**Given records**
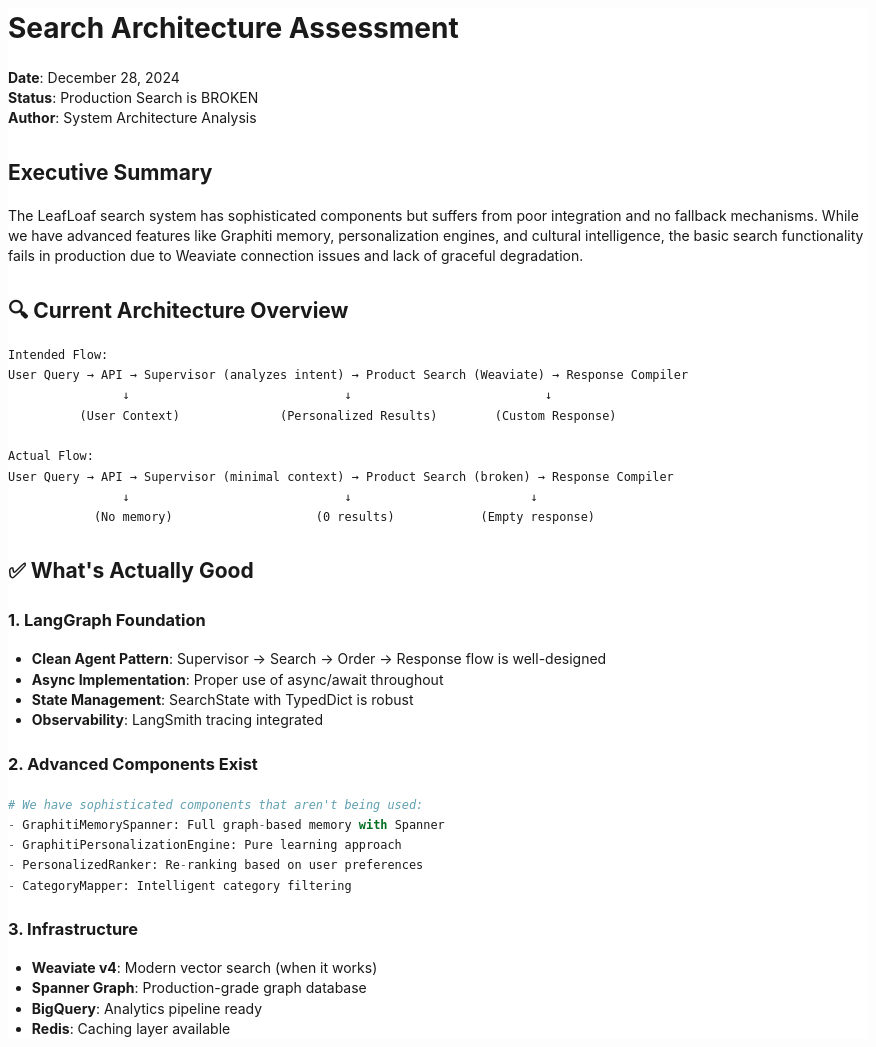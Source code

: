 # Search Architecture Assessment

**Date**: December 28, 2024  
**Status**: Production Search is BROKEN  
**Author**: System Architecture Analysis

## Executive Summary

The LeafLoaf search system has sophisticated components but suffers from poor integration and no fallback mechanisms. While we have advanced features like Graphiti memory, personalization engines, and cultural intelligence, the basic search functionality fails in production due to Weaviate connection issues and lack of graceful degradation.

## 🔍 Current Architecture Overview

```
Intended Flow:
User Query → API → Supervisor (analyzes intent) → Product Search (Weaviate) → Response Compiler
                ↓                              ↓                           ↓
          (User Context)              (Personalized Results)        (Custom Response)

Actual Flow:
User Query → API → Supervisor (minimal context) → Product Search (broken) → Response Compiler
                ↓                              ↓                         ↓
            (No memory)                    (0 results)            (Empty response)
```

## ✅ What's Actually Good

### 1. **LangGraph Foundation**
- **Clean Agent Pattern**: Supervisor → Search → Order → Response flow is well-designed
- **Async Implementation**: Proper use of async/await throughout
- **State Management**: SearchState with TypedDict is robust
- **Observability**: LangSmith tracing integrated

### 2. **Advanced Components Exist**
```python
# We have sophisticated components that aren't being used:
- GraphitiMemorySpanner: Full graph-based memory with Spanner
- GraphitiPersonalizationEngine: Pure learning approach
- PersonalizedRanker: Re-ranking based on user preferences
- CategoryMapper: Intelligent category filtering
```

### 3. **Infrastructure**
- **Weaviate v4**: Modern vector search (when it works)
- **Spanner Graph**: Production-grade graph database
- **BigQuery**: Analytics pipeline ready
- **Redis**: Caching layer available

**What you are asked to do**
A verbatim transcription is required of the lines from the one with "Search Architecture Assessment" through the final line of the entries above, and of nothing else.

**Answer to the exercise**
: # Search Architecture Assessment

**Date**: December 28, 2024  
**Status**: Production Search is BROKEN  
**Author**: System Architecture Analysis

## Executive Summary

The LeafLoaf search system has sophisticated components but suffers from poor integration and no fallback mechanisms. While we have advanced features like Graphiti memory, personalization engines, and cultural intelligence, the basic search functionality fails in production due to Weaviate connection issues and lack of graceful degradation.

## 🔍 Current Architecture Overview

```
Intended Flow:
User Query → API → Supervisor (analyzes intent) → Product Search (Weaviate) → Response Compiler
                ↓                              ↓                           ↓
          (User Context)              (Personalized Results)        (Custom Response)

Actual Flow:
User Query → API → Supervisor (minimal context) → Product Search (broken) → Response Compiler
                ↓                              ↓                         ↓
            (No memory)                    (0 results)            (Empty response)
```

## ✅ What's Actually Good

### 1. **LangGraph Foundation**
- **Clean Agent Pattern**: Supervisor → Search → Order → Response flow is well-designed
- **Async Implementation**: Proper use of async/await throughout
- **State Management**: SearchState with TypedDict is robust
- **Observability**: LangSmith tracing integrated

### 2. **Advanced Components Exist**
```python
# We have sophisticated components that aren't being used:
- GraphitiMemorySpanner: Full graph-based memory with Spanner
- GraphitiPersonalizationEngine: Pure learning approach
- PersonalizedRanker: Re-ranking based on user preferences
- CategoryMapper: Intelligent category filtering
```

### 3. **Infrastructure**
- **Weaviate v4**: Modern vector search (when it works)
- **Spanner Graph**: Production-grade graph database
- **BigQuery**: Analytics pipeline ready
- **Redis**: Caching layer available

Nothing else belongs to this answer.